Optimization Design and Performance Analysis of a Bionic Knee Joint Based on the Geared Five-Bar Mechanism

Abstract

Animal joint motion is a combination of rotation and translational motion, which brings high stability, high energy utilization, and other advantages. At present, the hinge joint is widely used in the legged robot. The simple motion characteristic of the hinge joint rotating around the fixed axis limits the improvement of the robot’s motion performance. In this paper, by imitating the knee joint of a kangaroo, we propose a new bionic geared five-bar knee joint mechanism to improve the energy utilization rate of the legged robot and reduce the required driving power. Firstly, based on image processing technology, the trajectory curve of the instantaneous center of rotation (ICR) of the kangaroo knee joint was quickly obtained.

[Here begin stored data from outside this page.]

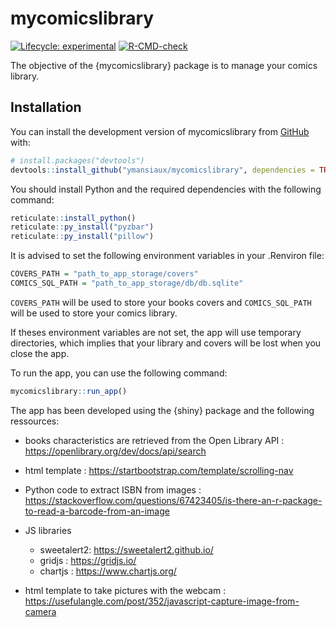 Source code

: 
<!-- README.md is generated from README.Rmd. Please edit that file -->

# mycomicslibrary

<!-- badges: start -->

[![Lifecycle:
experimental](https://img.shields.io/badge/lifecycle-experimental-orange.svg)](https://lifecycle.r-lib.org/articles/stages.html#experimental)
[![R-CMD-check](https://github.com/ymansiaux/mycomicslibrary/actions/workflows/R-CMD-check.yaml/badge.svg)](https://github.com/ymansiaux/mycomicslibrary/actions/workflows/R-CMD-check.yaml)
<!-- badges: end -->

The objective of the {mycomicslibrary} package is to manage your comics
library.

## Installation

You can install the development version of mycomicslibrary from
[GitHub](https://github.com/) with:

``` r
# install.packages("devtools")
devtools::install_github("ymansiaux/mycomicslibrary", dependencies = TRUE)
```

You should install Python and the required dependencies with the
following command:

``` r
reticulate::install_python()
reticulate::py_install("pyzbar")
reticulate::py_install("pillow")
```

It is advised to set the following environment variables in your
.Renviron file:

``` r
COVERS_PATH = "path_to_app_storage/covers"
COMICS_SQL_PATH = "path_to_app_storage/db/db.sqlite"
```

`COVERS_PATH` will be used to store your books covers and
`COMICS_SQL_PATH` will be used to store your comics library.

If theses environment variables are not set, the app will use temporary
directories, which implies that your library and covers will be lost
when you close the app.

To run the app, you can use the following command:

``` r
mycomicslibrary::run_app()
```

The app has been developed using the {shiny} package and the following
ressources:

  - books characteristics are retrieved from the Open Library API :
    <https://openlibrary.org/dev/docs/api/search>

  - html template : <https://startbootstrap.com/template/scrolling-nav>

  - Python code to extract ISBN from images :
    <https://stackoverflow.com/questions/67423405/is-there-an-r-package-to-read-a-barcode-from-an-image>

  - JS libraries
    
      - sweetalert2: <https://sweetalert2.github.io/>
      - gridjs : <https://gridjs.io/>
      - chartjs : <https://www.chartjs.org/>

  - html template to take pictures with the webcam :
    <https://usefulangle.com/post/352/javascript-capture-image-from-camera>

Then, the bionic knee joint was designed by the single-degree-of-freedom geared five-bar mechanism and the parameters for each part of the mechanism were optimized. Finally, based on the inverted pendulum model and the Newton–Euler recursive method, the dynamics model of the single leg of the robot in the landing stage was established, and the influence of the designed bionic knee joint and hinge joint on the robot’s motion performance was compared and analyzed. The proposed bionic geared five-bar knee joint mechanism can more closely track the given trajectory of the total center of mass motion, has abundant motion characteristics, and can effectively reduce the power demand and energy consumption of the robot knee actuators under the high-speed running and jumping gait.